Schon in der Opposition hatte Polychronidis sich gewundert, warum die Grenzen neu ausgewiesenen Baulands nicht gerade, sondern kreuz und quer durch die Gemeinde verliefen. Recherchen in den Grundbüchern ergaben, dass die Ausweisung genau das Land begünstigte, das dem Bürgermeister oder seinen Verwandten gehörte. Aus seinem wertlosen Brachland machte der Bürgermeister so über Nacht teures Bauland. Wird die Gemeinde klagen? "Nein, da haben wir keine Chance - ein solcher Fall lässt sich vor unseren Gerichten nicht gewinnen."
Zuweisungen reduziert
Auf der Fahrt durch Oraiokastro biegt Vizebürgermeister Polychronidis auf einmal scharf rechts ab. "Jetzt kommt mein ganzer Stolz, der erste Kreisverkehr in Oraiokastro", schwärmt er. "Hier war früher eine Kreuzung, an der es immer wieder Unfälle gab - jetzt gibt es keine mehr." Trotzdem wird der erste Kreisverkehr vermutlich auch der letzte bleiben. Denn Geld ist knapp in der Gemeinde. Der Staat hat im vergangenen Jahr die Zuweisungen an Gemeinden um ein Drittel reduziert - "und derzeit rechnet eigentlich niemand damit, dass aus Athen noch irgendwelche Mittel ausgezahlt werden."
Weil die eigenen Gelder begrenzt sind und die Steuereinnahmen in Folge der Krise sinken, bleibt nur eins: sparen. "Jetzt wird erst mal nur instandgehalten, gebaut wird nur das, was vollkommen unumgänglich ist." 85 Zeitarbeiter musste die Gemeinde bereits entlassen, seitdem gibt es in den städtischen Gebäuden keine Hausmeister mehr, Rasenflächen bleiben unbewirtschaftet.
Im Wettbewerb um zahlungskräftige Einwohner, für Oraiokastro ein wichtiger Einnahmefaktor, sind die Kürzungen im Bauetat ein besonderer Nachteil, warnt Polychronidis: "Hätten wir gewusst, dass die Krise kommt, hätten wir anders geplant - aber jetzt haben wir hier haufenweise Menschen, die sich ein Eigenheim in Oraiokastro gebaut haben und von uns die entsprechende Infrastruktur, Schulen oder Einkaufszentren erwarten."

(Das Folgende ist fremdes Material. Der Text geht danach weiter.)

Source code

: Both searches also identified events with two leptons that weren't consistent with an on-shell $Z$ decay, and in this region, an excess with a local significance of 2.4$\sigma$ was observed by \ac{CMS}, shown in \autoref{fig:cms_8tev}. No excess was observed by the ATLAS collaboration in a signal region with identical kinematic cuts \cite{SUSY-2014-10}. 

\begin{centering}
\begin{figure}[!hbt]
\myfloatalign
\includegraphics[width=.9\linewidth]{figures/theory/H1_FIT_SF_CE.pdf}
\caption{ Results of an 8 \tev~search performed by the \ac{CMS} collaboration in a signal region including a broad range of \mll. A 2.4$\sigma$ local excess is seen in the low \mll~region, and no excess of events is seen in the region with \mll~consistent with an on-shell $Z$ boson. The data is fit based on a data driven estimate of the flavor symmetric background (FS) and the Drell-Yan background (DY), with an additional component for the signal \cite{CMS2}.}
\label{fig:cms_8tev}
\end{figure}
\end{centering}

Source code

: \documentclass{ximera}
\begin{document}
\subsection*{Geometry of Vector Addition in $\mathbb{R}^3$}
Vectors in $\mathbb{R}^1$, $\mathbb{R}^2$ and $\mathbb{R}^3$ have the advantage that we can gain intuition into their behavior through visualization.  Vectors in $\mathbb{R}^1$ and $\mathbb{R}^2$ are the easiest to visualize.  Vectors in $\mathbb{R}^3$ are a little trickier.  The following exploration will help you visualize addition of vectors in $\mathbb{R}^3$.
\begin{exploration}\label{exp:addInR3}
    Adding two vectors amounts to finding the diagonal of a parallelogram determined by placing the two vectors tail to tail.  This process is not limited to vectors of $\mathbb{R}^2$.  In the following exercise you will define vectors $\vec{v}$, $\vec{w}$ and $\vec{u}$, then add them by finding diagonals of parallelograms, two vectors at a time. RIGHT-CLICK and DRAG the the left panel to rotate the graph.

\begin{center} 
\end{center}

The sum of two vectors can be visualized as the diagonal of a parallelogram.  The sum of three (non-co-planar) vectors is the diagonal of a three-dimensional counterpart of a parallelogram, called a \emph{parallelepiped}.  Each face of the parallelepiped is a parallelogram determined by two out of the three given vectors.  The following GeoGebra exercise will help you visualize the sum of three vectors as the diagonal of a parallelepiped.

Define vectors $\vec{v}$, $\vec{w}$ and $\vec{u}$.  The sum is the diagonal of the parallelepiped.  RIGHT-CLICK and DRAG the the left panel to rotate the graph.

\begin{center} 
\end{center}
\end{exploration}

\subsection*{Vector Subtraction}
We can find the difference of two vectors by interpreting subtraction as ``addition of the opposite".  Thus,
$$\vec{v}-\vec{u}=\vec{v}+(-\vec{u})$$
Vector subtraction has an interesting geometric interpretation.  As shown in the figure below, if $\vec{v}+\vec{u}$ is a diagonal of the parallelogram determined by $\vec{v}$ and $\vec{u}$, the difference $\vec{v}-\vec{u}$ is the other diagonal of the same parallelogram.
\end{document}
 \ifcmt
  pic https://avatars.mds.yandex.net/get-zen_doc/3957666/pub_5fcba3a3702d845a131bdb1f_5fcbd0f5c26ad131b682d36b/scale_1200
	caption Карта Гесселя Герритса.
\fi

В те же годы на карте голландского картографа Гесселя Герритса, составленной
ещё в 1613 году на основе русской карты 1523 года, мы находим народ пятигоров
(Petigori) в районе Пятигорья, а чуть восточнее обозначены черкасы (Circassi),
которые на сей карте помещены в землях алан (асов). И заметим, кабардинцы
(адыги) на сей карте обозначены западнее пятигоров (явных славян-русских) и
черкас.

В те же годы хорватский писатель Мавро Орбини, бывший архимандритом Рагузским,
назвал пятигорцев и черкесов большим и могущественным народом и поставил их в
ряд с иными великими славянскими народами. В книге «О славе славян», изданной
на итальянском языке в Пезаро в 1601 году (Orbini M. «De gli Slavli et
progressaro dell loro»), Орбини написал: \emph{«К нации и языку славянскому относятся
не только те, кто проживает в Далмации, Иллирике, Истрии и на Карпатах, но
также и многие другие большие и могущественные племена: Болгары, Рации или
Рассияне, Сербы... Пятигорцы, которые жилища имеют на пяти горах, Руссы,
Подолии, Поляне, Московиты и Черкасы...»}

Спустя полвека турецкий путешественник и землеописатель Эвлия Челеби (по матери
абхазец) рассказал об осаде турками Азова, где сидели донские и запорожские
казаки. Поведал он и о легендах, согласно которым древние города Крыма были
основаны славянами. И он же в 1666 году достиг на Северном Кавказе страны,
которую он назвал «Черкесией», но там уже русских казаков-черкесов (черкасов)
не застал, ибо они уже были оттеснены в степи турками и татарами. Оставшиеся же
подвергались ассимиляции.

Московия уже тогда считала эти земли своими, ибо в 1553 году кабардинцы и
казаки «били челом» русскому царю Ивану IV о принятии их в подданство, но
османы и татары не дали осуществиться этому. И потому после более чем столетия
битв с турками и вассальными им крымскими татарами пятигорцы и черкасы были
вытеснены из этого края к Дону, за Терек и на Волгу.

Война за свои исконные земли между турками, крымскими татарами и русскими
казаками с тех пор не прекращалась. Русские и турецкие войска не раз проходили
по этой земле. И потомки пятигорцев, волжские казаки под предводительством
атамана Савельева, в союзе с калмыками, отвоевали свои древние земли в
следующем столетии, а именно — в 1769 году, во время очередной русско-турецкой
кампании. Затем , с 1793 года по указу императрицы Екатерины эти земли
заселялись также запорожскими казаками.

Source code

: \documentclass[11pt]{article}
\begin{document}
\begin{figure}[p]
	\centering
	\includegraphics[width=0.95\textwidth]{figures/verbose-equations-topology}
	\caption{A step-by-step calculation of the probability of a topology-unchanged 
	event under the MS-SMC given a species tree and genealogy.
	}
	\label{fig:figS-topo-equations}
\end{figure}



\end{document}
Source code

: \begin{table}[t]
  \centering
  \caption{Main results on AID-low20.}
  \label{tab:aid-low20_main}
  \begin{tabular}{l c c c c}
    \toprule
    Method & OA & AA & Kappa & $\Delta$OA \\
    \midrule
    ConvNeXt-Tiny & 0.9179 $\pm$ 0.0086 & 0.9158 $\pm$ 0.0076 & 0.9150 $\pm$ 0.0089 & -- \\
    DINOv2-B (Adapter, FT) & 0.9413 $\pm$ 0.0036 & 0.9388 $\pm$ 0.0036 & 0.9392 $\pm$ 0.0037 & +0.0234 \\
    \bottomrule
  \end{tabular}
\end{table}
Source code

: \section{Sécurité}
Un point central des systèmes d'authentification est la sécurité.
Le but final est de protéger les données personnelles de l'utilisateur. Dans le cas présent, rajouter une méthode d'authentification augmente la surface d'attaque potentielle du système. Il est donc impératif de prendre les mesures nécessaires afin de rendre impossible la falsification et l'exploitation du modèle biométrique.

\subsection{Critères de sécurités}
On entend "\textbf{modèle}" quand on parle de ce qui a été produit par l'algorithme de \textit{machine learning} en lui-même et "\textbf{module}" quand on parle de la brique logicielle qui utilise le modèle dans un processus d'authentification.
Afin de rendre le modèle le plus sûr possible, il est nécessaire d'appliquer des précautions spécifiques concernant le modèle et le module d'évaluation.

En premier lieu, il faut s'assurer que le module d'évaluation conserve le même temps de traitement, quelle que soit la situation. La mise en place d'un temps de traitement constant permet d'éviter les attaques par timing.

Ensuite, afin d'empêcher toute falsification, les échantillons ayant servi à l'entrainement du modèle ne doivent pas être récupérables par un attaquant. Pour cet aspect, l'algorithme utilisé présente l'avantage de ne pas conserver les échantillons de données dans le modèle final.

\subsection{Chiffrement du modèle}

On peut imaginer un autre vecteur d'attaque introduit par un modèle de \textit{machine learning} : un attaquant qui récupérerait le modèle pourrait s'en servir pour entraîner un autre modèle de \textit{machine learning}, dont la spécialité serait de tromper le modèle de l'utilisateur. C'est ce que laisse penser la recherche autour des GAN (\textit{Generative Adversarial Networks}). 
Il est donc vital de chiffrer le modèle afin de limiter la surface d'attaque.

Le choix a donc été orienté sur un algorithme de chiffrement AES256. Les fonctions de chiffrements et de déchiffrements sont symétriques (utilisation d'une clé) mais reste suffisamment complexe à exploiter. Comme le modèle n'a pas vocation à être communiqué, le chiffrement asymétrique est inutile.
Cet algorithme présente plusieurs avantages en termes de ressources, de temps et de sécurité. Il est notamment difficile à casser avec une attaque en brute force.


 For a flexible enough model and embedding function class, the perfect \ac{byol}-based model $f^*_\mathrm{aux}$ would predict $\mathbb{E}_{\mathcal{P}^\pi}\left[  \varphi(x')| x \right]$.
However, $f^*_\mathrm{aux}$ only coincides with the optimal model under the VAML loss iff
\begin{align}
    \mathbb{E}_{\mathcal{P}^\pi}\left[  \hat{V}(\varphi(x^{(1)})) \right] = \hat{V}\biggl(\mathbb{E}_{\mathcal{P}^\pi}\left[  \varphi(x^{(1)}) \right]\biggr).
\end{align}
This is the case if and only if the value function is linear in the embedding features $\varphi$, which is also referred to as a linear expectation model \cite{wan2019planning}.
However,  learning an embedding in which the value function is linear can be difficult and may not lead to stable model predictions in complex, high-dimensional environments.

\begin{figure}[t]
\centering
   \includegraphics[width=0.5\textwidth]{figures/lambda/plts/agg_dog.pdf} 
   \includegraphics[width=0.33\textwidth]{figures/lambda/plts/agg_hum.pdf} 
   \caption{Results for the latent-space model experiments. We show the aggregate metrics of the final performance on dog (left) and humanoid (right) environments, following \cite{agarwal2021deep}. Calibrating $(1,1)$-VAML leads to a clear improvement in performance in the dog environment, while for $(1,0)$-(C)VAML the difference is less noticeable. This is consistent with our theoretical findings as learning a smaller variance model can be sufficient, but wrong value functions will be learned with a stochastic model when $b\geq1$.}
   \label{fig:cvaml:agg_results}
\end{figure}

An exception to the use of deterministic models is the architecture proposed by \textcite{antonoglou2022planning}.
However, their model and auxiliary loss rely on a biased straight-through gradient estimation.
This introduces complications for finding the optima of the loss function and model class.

Polychronidis spricht von einem Teufelskreis. Die Mittel für öffentliche Bauvorhaben werden gekürzt oder nicht ausgezahlt, Bauunternehmer werden deshalb nicht bezahlt. Arbeiter in der Baubranche werden entlassen, Bauten verrotten halbfertig am Straßenrand. Die Folgen, sagt Polychronidis, sind für die Einwohner von Oraiokastro zunehmend sicht- und auch spürbar.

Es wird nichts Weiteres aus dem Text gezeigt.